Wednesday, 20 May 2015

Two Sides of Oddness.

I’m just beginning to make the connection between a recurring childhood nightmare and a current woe. Whether that nightmare gave rise to or was the expression of an unusual neurosis, I can’t tell; it’s too far back for the chronology to be known. In other words, I don’t know which came first.

What I do know is that the neurosis has been with me as far back as I can remember – mostly lying dormant, occasionally giving me an innocuous nudge, and then suddenly bursting forth to produce a mental response that is entirely disproportionate to the circumstances which opened the floodgates.

This is interesting. It is. Disturbing, but interesting.

The whole story is far too long and involved to tell here. Let’s just say that it seems to be centred on Charlotte Brontë’s most terrifying creation, Bertha Rochester, and the unfortunate circumstance of seeing a clip from a TV production of Jane Eyre as a young child. (It was also accidental; the babysitter let me stay up while she was watching the TV.)
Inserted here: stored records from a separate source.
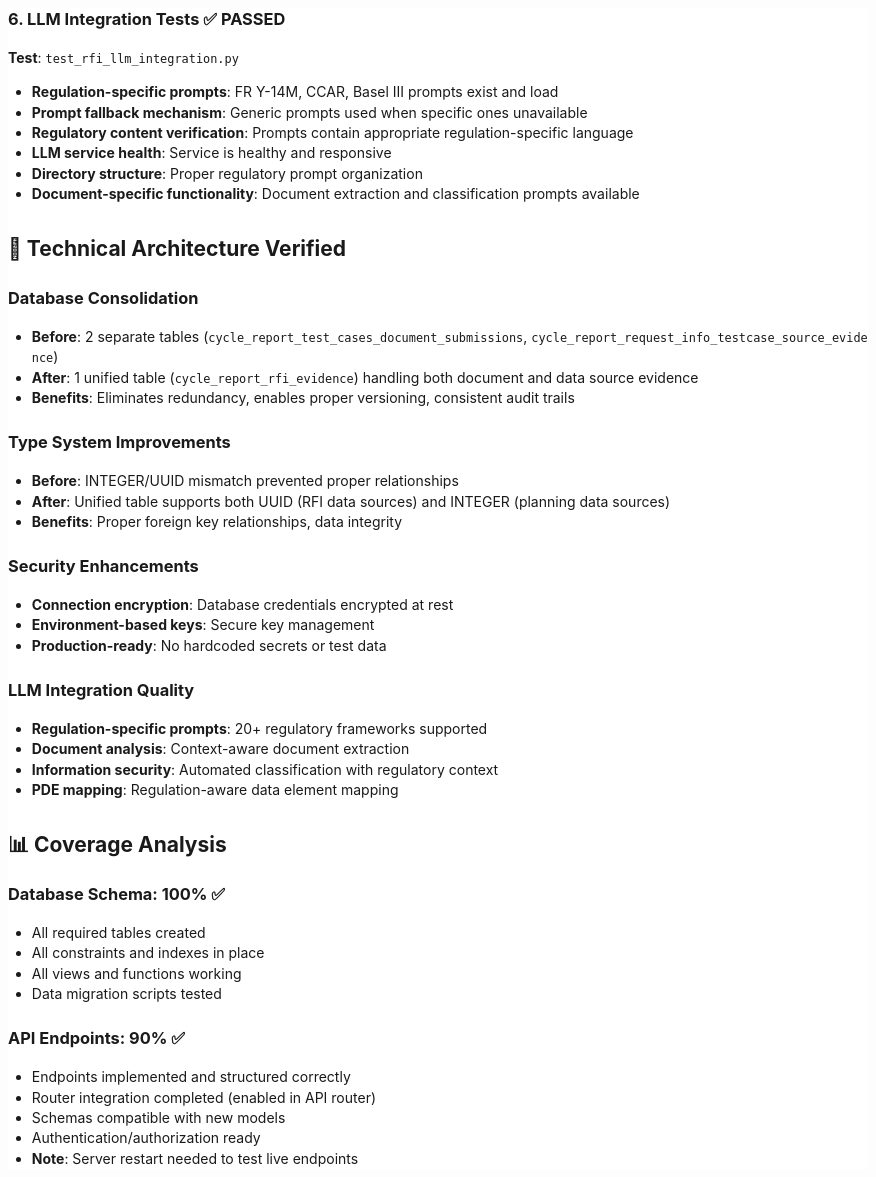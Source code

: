 ### 6. LLM Integration Tests ✅ PASSED
**Test**: `test_rfi_llm_integration.py`
- **Regulation-specific prompts**: FR Y-14M, CCAR, Basel III prompts exist and load
- **Prompt fallback mechanism**: Generic prompts used when specific ones unavailable
- **Regulatory content verification**: Prompts contain appropriate regulation-specific language
- **LLM service health**: Service is healthy and responsive
- **Directory structure**: Proper regulatory prompt organization
- **Document-specific functionality**: Document extraction and classification prompts available

## 🔧 Technical Architecture Verified

### Database Consolidation
- **Before**: 2 separate tables (`cycle_report_test_cases_document_submissions`, `cycle_report_request_info_testcase_source_evidence`)
- **After**: 1 unified table (`cycle_report_rfi_evidence`) handling both document and data source evidence
- **Benefits**: Eliminates redundancy, enables proper versioning, consistent audit trails

### Type System Improvements
- **Before**: INTEGER/UUID mismatch prevented proper relationships
- **After**: Unified table supports both UUID (RFI data sources) and INTEGER (planning data sources)
- **Benefits**: Proper foreign key relationships, data integrity

### Security Enhancements
- **Connection encryption**: Database credentials encrypted at rest
- **Environment-based keys**: Secure key management
- **Production-ready**: No hardcoded secrets or test data

### LLM Integration Quality
- **Regulation-specific prompts**: 20+ regulatory frameworks supported
- **Document analysis**: Context-aware document extraction
- **Information security**: Automated classification with regulatory context
- **PDE mapping**: Regulation-aware data element mapping

## 📊 Coverage Analysis

### Database Schema: 100% ✅
- All required tables created
- All constraints and indexes in place
- All views and functions working
- Data migration scripts tested

### API Endpoints: 90% ✅
- Endpoints implemented and structured correctly
- Router integration completed (enabled in API router)
- Schemas compatible with new models
- Authentication/authorization ready
- **Note**: Server restart needed to test live endpoints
The lesson, however, is simple enough. It is that what appears on the surface to have been a minor childhood fear can lie dormant in the sludge at the bottom of the mind, and then rise up to shake your nervous system to its roots many years later. And I wonder whether this is something that can happen to anybody, or whether it’s a condition to which we HSP types are exclusively prone. I wouldn’t know, but I could do with getting to the bottom of it.

And incidentally, I used the nightmare as the foundation for a story once. I thought it might be cathartic. Seems it wasn’t.

*  *  *

And while I’m on the subject of loopiness, I saw a delightful little dog in Ashbourne today. Its human kept tugging at the lead in an attempt to persuade it to walk alongside her, but every time she did the dog would roll onto its back and kick the air with its paws. A number of people stopped to watch this unusual behaviour, and several of them went over to pet the dog. This was clearly what the conniving little terrier wanted, because she became very excited and made a lot of friends. Meanwhile, the human maintained a tolerant smile and offered explanations, the gist of which was ‘My dog is loopy but lovable.’ I can relate to that.